The following article appeared in the Huffington Post. This is a question that often comes up when in desperation or fear the abused suddenly turns and kills their abuser or has them killed. Sometimes it is in a moment of passion, sometimes it is premeditated as a means of escape.
Cheryl hopes that by sharing her true experience and innermost thoughts, victims will have more strength by knowing they are not alone, that someone somewhere will believe them, and they won't have to resort to the means she did.
Here is the article:
“If your goal is to rehabilitate and rebuild, incarceration is not the answer,” says LadyKathryn Williams-Julien, pictured. |
NEW YORK — LadyKathryn Williams-Julien’s first childhood memory is of her father punching her mother in the face. She was 6. Her mother fell to the ground, where Williams-Julien was already cowering. They were eye-to-eye, mother and child, both trembling with fear.
“Her whole face was covered with blood,” she said quietly, sitting at the kitchen table in her apartment in the Bronx. “I think even if I got Alzheimer’s and lost my mind, I would never forget that image.”
Years later, when Williams-Julien had a husband of her own, she didn’t fault him for hitting her. It’s what she knew. For two decades, she said, her husband beat and abused her. She grew accustomed to living with a perpetual black eye. Then, one September night in 1997, she said, he wrapped his hands around her neck and did not let go. She knew he was going to strangle her to death.
“Here’s a man I’ve known all my life and I saw a complete stranger,” Williams-Julien said. “This time something said, you are in a lot of danger here, you better fight back.”
She reached for a knife and stabbed her husband once, then fled the apartment. When the police arrived, she confessed and they arrested her.
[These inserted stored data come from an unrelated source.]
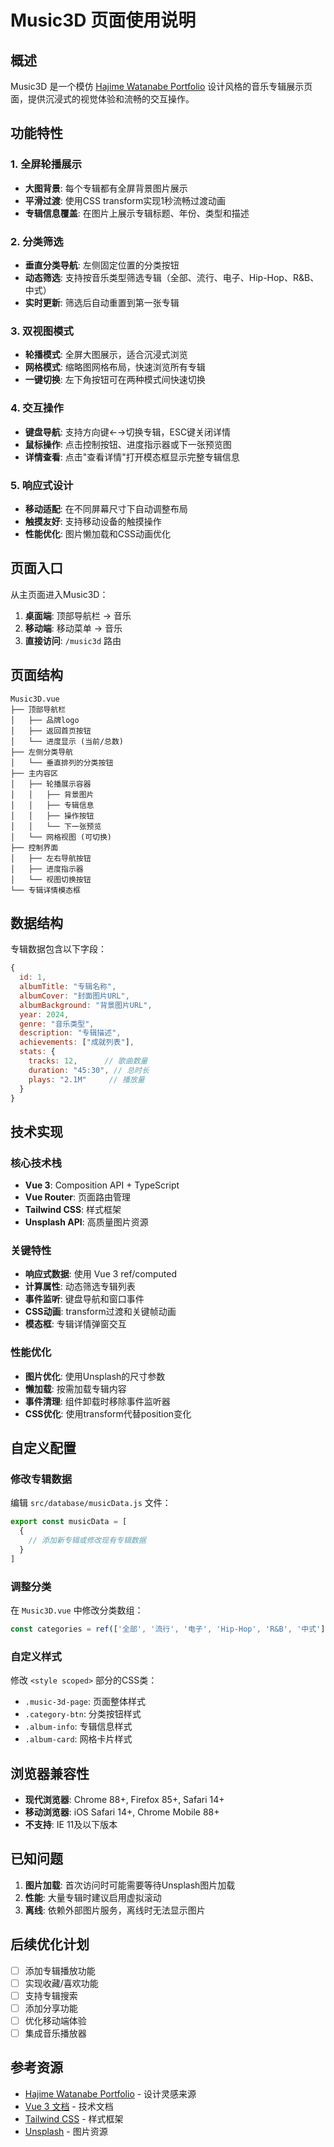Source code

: # Music3D 页面使用说明

## 概述
Music3D 是一个模仿 [Hajime Watanabe Portfolio](https://hajimewatanabe.jp/portfolio/) 设计风格的音乐专辑展示页面，提供沉浸式的视觉体验和流畅的交互操作。

## 功能特性

### 1. 全屏轮播展示
- **大图背景**: 每个专辑都有全屏背景图片展示
- **平滑过渡**: 使用CSS transform实现1秒流畅过渡动画
- **专辑信息覆盖**: 在图片上展示专辑标题、年份、类型和描述

### 2. 分类筛选
- **垂直分类导航**: 左侧固定位置的分类按钮
- **动态筛选**: 支持按音乐类型筛选专辑（全部、流行、电子、Hip-Hop、R&B、中式）
- **实时更新**: 筛选后自动重置到第一张专辑

### 3. 双视图模式
- **轮播模式**: 全屏大图展示，适合沉浸式浏览
- **网格模式**: 缩略图网格布局，快速浏览所有专辑
- **一键切换**: 左下角按钮可在两种模式间快速切换

### 4. 交互操作
- **键盘导航**: 支持方向键←→切换专辑，ESC键关闭详情
- **鼠标操作**: 点击控制按钮、进度指示器或下一张预览图
- **详情查看**: 点击"查看详情"打开模态框显示完整专辑信息

### 5. 响应式设计
- **移动适配**: 在不同屏幕尺寸下自动调整布局
- **触摸友好**: 支持移动设备的触摸操作
- **性能优化**: 图片懒加载和CSS动画优化

## 页面入口

从主页面进入Music3D：
1. **桌面端**: 顶部导航栏 → 音乐
2. **移动端**: 移动菜单 → 音乐
3. **直接访问**: `/music3d` 路由

## 页面结构

```
Music3D.vue
├── 顶部导航栏
│   ├── 品牌logo
│   ├── 返回首页按钮
│   └── 进度显示 (当前/总数)
├── 左侧分类导航
│   └── 垂直排列的分类按钮
├── 主内容区
│   ├── 轮播展示容器
│   │   ├── 背景图片
│   │   ├── 专辑信息
│   │   ├── 操作按钮
│   │   └── 下一张预览
│   └── 网格视图 (可切换)
├── 控制界面
│   ├── 左右导航按钮
│   ├── 进度指示器
│   └── 视图切换按钮
└── 专辑详情模态框
```

## 数据结构

专辑数据包含以下字段：
```javascript
{
  id: 1,
  albumTitle: "专辑名称",
  albumCover: "封面图片URL",
  albumBackground: "背景图片URL", 
  year: 2024,
  genre: "音乐类型",
  description: "专辑描述",
  achievements: ["成就列表"],
  stats: {
    tracks: 12,      // 歌曲数量
    duration: "45:30", // 总时长
    plays: "2.1M"     // 播放量
  }
}
```

## 技术实现

### 核心技术栈
- **Vue 3**: Composition API + TypeScript
- **Vue Router**: 页面路由管理
- **Tailwind CSS**: 样式框架
- **Unsplash API**: 高质量图片资源

### 关键特性
- **响应式数据**: 使用 Vue 3 ref/computed
- **计算属性**: 动态筛选专辑列表
- **事件监听**: 键盘导航和窗口事件
- **CSS动画**: transform过渡和关键帧动画
- **模态框**: 专辑详情弹窗交互

### 性能优化
- **图片优化**: 使用Unsplash的尺寸参数
- **懒加载**: 按需加载专辑内容
- **事件清理**: 组件卸载时移除事件监听器
- **CSS优化**: 使用transform代替position变化

## 自定义配置

### 修改专辑数据
编辑 `src/database/musicData.js` 文件：
```javascript
export const musicData = [
  {
    // 添加新专辑或修改现有专辑数据
  }
]
```

### 调整分类
在 `Music3D.vue` 中修改分类数组：
```javascript
const categories = ref(['全部', '流行', '电子', 'Hip-Hop', 'R&B', '中式'])
```

### 自定义样式
修改 `<style scoped>` 部分的CSS类：
- `.music-3d-page`: 页面整体样式
- `.category-btn`: 分类按钮样式
- `.album-info`: 专辑信息样式
- `.album-card`: 网格卡片样式

## 浏览器兼容性

- **现代浏览器**: Chrome 88+, Firefox 85+, Safari 14+
- **移动浏览器**: iOS Safari 14+, Chrome Mobile 88+
- **不支持**: IE 11及以下版本

## 已知问题

1. **图片加载**: 首次访问时可能需要等待Unsplash图片加载
2. **性能**: 大量专辑时建议启用虚拟滚动
3. **离线**: 依赖外部图片服务，离线时无法显示图片

## 后续优化计划

- [ ] 添加专辑播放功能
- [ ] 实现收藏/喜欢功能  
- [ ] 支持专辑搜索
- [ ] 添加分享功能
- [ ] 优化移动端体验
- [ ] 集成音乐播放器

## 参考资源

- [Hajime Watanabe Portfolio](https://hajimewatanabe.jp/portfolio/) - 设计灵感来源
- [Vue 3 文档](https://vuejs.org/) - 技术文档
- [Tailwind CSS](https://tailwindcss.com/) - 样式框架
- [Unsplash](https://unsplash.com/) - 图片资源 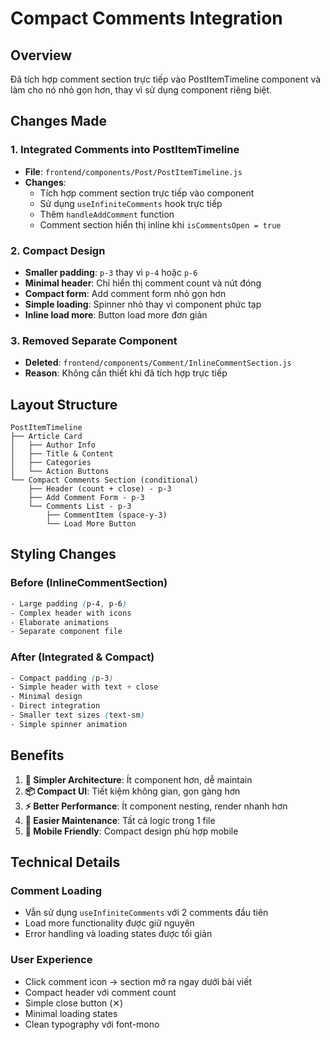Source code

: # Compact Comments Integration

## Overview
Đã tích hợp comment section trực tiếp vào PostItemTimeline component và làm cho nó nhỏ gọn hơn, thay vì sử dụng component riêng biệt.

## Changes Made

### 1. Integrated Comments into PostItemTimeline
- **File**: `frontend/components/Post/PostItemTimeline.js`
- **Changes**:
  - Tích hợp comment section trực tiếp vào component
  - Sử dụng `useInfiniteComments` hook trực tiếp
  - Thêm `handleAddComment` function
  - Comment section hiển thị inline khi `isCommentsOpen = true`

### 2. Compact Design
- **Smaller padding**: `p-3` thay vì `p-4` hoặc `p-6`
- **Minimal header**: Chỉ hiển thị comment count và nút đóng
- **Compact form**: Add comment form nhỏ gọn hơn
- **Simple loading**: Spinner nhỏ thay vì component phức tạp
- **Inline load more**: Button load more đơn giản

### 3. Removed Separate Component
- **Deleted**: `frontend/components/Comment/InlineCommentSection.js`
- **Reason**: Không cần thiết khi đã tích hợp trực tiếp

## Layout Structure

```
PostItemTimeline
├── Article Card
│   ├── Author Info
│   ├── Title & Content  
│   ├── Categories
│   └── Action Buttons
└── Compact Comments Section (conditional)
    ├── Header (count + close) - p-3
    ├── Add Comment Form - p-3
    └── Comments List - p-3
        ├── CommentItem (space-y-3)
        └── Load More Button
```

## Styling Changes

### Before (InlineCommentSection)
```css
- Large padding (p-4, p-6)
- Complex header with icons
- Elaborate animations
- Separate component file
```

### After (Integrated & Compact)
```css
- Compact padding (p-3)
- Simple header with text + close
- Minimal design
- Direct integration
- Smaller text sizes (text-sm)
- Simple spinner animation
```

## Benefits

1. **🎯 Simpler Architecture**: Ít component hơn, dễ maintain
2. **📦 Compact UI**: Tiết kiệm không gian, gọn gàng hơn
3. **⚡ Better Performance**: Ít component nesting, render nhanh hơn
4. **🔧 Easier Maintenance**: Tất cả logic trong 1 file
5. **📱 Mobile Friendly**: Compact design phù hợp mobile

## Technical Details

### Comment Loading
- Vẫn sử dụng `useInfiniteComments` với 2 comments đầu tiên
- Load more functionality được giữ nguyên
- Error handling và loading states được tối giản

### User Experience
- Click comment icon → section mở ra ngay dưới bài viết
- Compact header với comment count
- Simple close button (✕)
- Minimal loading states
- Clean typography với font-mono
“She was across the street, sitting on a stoop, crying like a baby,” Eric Reynolds, a retired New York City Police Department detective, told The Huffington Post. “Her only concern was him.”
Her husband died later that night, and Williams-Julien was charged with murder. She was 36 and had no prior criminal record. If convicted, she faced a mandatory minimum sentence of 15 years to life.
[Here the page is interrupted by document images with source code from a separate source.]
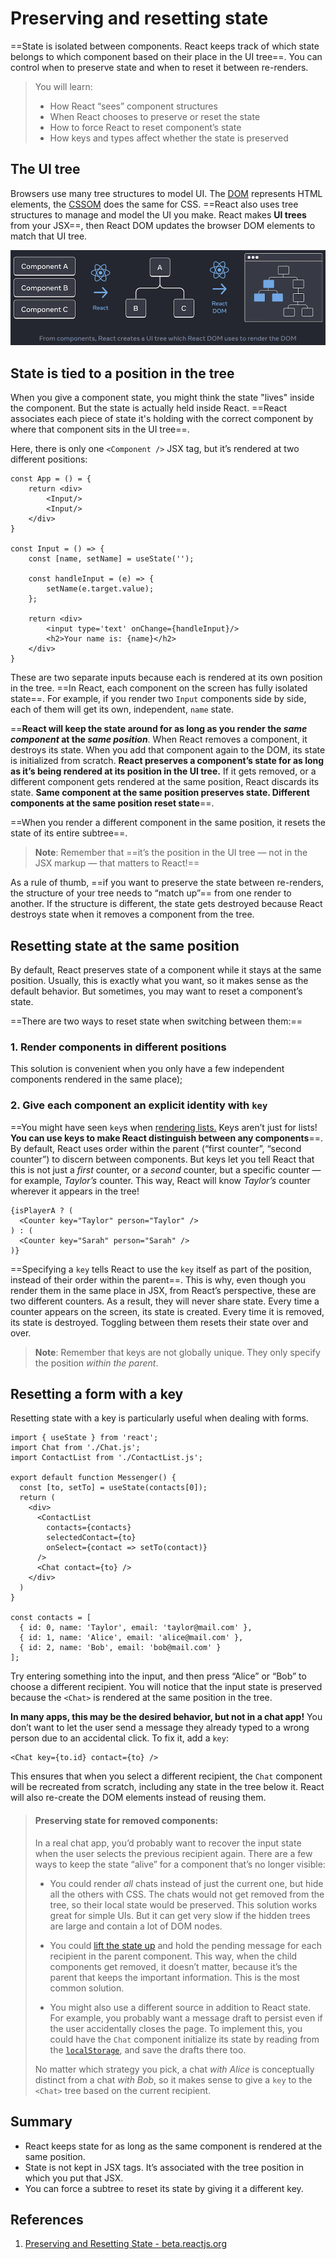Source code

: # Preserving and resetting state

==State is isolated between components. React keeps track of which state belongs to which component based on their place in the UI tree==. You can control when to preserve state and when to reset it between re-renders.

>You will learn:
>
>- How React “sees” component structures
>- When React chooses to preserve or reset the state
>- How to force React to reset component’s state
>- How keys and types affect whether the state is preserved

## The UI tree 

Browsers use many tree structures to model UI. The [DOM](https://developer.mozilla.org/docs/Web/API/Document_Object_Model/Introduction) represents HTML elements, the [CSSOM](https://developer.mozilla.org/docs/Web/API/CSS_Object_Model) does the same for CSS. ==React also uses tree structures to manage and model the UI you make. React makes **UI trees** from your JSX==, then React DOM updates the browser DOM elements to match that UI tree.

![057_React_UI_tree](..\img\057_React_UI_tree.jpg)

## State is tied to a position in the tree 

When you give a component state, you might think the state "lives" inside the component. But the state is actually held inside React. ==React associates each piece of state it's holding with the correct component by where that component sits in the UI tree==.

Here, there is only one `<Component />` JSX tag, but it’s rendered at two different positions:

```react
const App = () = {
    return <div>
    	<Input/>
        <Input/>
    </div>
}

const Input = () => {
    const [name, setName] = useState('');
    
    const handleInput = (e) => {
        setName(e.target.value);
    };
    
    return <div>
    	<input type='text' onChange={handleInput}/>
        <h2>Your name is: {name}</h2>
    </div>
}
```

These are two separate inputs because each is rendered at its own position in the tree. ==In React, each component on the screen has fully isolated state==. For example, if you render two `Input` components side by side, each of them will get its own, independent, `name` state.

==**React will keep the state around for as long as you render the _same component_ at the _same position_**. When React removes a component, it destroys its state. When you add that component again to the DOM, its state is initialized from scratch. **React preserves a component’s state for as long as it’s being rendered at its position in the UI tree.** If it gets removed, or a different component gets rendered at the same position, React discards its state. **Same component at the same position preserves state. Different components at the same position reset state**==.

==When you render a different component in the same position, it resets the state of its entire subtree==.

> **Note**: Remember that ==it’s the position in the UI tree — not in the JSX markup — that matters to React!==

As a rule of thumb, ==if you want to preserve the state between re-renders, the structure of your tree needs to “match up”== from one render to another. If the structure is different, the state gets destroyed because React destroys state when it removes a component from the tree.

## Resetting state at the same position 

By default, React preserves state of a component while it stays at the same position. Usually, this is exactly what you want, so it makes sense as the default behavior. But sometimes, you may want to reset a component’s state.

==There are two ways to reset state when switching between them:==

### 1. Render components in different positions

This solution is convenient when you only have a few independent components rendered in the same place);

### 2. Give each component an explicit identity with `key`

==You might have seen `key`s when [rendering lists.](https://beta.reactjs.org/learn/rendering-lists#keeping-list-items-in-order-with-key) Keys aren’t just for lists! **You can use keys to make React distinguish between any components**==. By default, React uses order within the parent (“first counter”, “second counter”) to discern between components. But keys let you tell React that this is not just a *first* counter, or a *second* counter, but a specific counter — for example, *Taylor’s* counter. This way, React will know *Taylor’s* counter wherever it appears in the tree!

```react
{isPlayerA ? (
  <Counter key="Taylor" person="Taylor" />
) : (
  <Counter key="Sarah" person="Sarah" />
)}
```

==Specifying a `key` tells React to use the `key` itself as part of the position, instead of their order within the parent==. This is why, even though you render them in the same place in JSX, from React’s perspective, these are two different counters. As a result, they will never share state. Every time a counter appears on the screen, its state is created. Every time it is removed, its state is destroyed. Toggling between them resets their state over and over.

> **Note**: Remember that keys are not globally unique. They only specify the position *within the parent*.

## Resetting a form with a key 

Resetting state with a key is particularly useful when dealing with forms.

```react
import { useState } from 'react';
import Chat from './Chat.js';
import ContactList from './ContactList.js';

export default function Messenger() {
  const [to, setTo] = useState(contacts[0]);
  return (
    <div>
      <ContactList
        contacts={contacts}
        selectedContact={to}
        onSelect={contact => setTo(contact)}
      />
      <Chat contact={to} />
    </div>
  )
}

const contacts = [
  { id: 0, name: 'Taylor', email: 'taylor@mail.com' },
  { id: 1, name: 'Alice', email: 'alice@mail.com' },
  { id: 2, name: 'Bob', email: 'bob@mail.com' }
];
```

Try entering something into the input, and then press “Alice” or “Bob” to choose a different recipient. You will notice that the input state is preserved because the `<Chat>` is rendered at the same position in the tree.

**In many apps, this may be the desired behavior, but not in a chat app!** You don’t want to let the user send a message they already typed to a wrong person due to an accidental click. To fix it, add a `key`:

```react
<Chat key={to.id} contact={to} />
```

This ensures that when you select a different recipient, the `Chat` component will be recreated from scratch, including any state in the tree below it. React will also re-create the DOM elements instead of reusing them.

>#### Preserving state for removed components: 
>
>In a real chat app, you’d probably want to recover the input state when the user selects the previous recipient again. There are a few ways to keep the state “alive” for a component that’s no longer visible:
>
>- You could render *all* chats instead of just the current one, but hide all the others with CSS. The chats would not get removed from the tree, so their local state would be preserved. This solution works great for simple UIs. But it can get very slow if the hidden trees are large and contain a lot of DOM nodes.
>
>- You could [lift the state up](https://beta.reactjs.org/learn/sharing-state-between-components) and hold the pending message for each recipient in the parent component. This way, when the child components get removed, it doesn’t matter, because it’s the parent that keeps the important information. This is the most common solution.
>
>- You might also use a different source in addition to React state. For example, you probably want a message draft to persist even if the user accidentally closes the page. To implement this, you could have the `Chat` component initialize its state by reading from the [`localStorage`](https://developer.mozilla.org/en-US/docs/Web/API/Window/localStorage), and save the drafts there too.
>
>  No matter which strategy you pick, a chat *with Alice* is conceptually distinct from a chat *with Bob*, so it makes sense to give a `key` to the `<Chat>` tree based on the current recipient.

## Summary

- React keeps state for as long as the same component is rendered at the same position.
- State is not kept in JSX tags. It’s associated with the tree position in which you put that JSX.
- You can force a subtree to reset its state by giving it a different key.

## References

1. [Preserving and Resetting State - beta.reactjs.org](https://beta.reactjs.org/learn/preserving-and-resetting-state)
Eventually, prosecutors reduced the charge to manslaughter in the second degree, which allowed her to narrowly escape a mandatory prison sentence. She pleaded guilty and served five years of probation instead.
But Williams-Julien never forgot just how close she came to a life behind bars. Other domestic violence survivors, she knew, were not so lucky. They were sent to prison for decades.
It was up to her, she decided, to try to change that.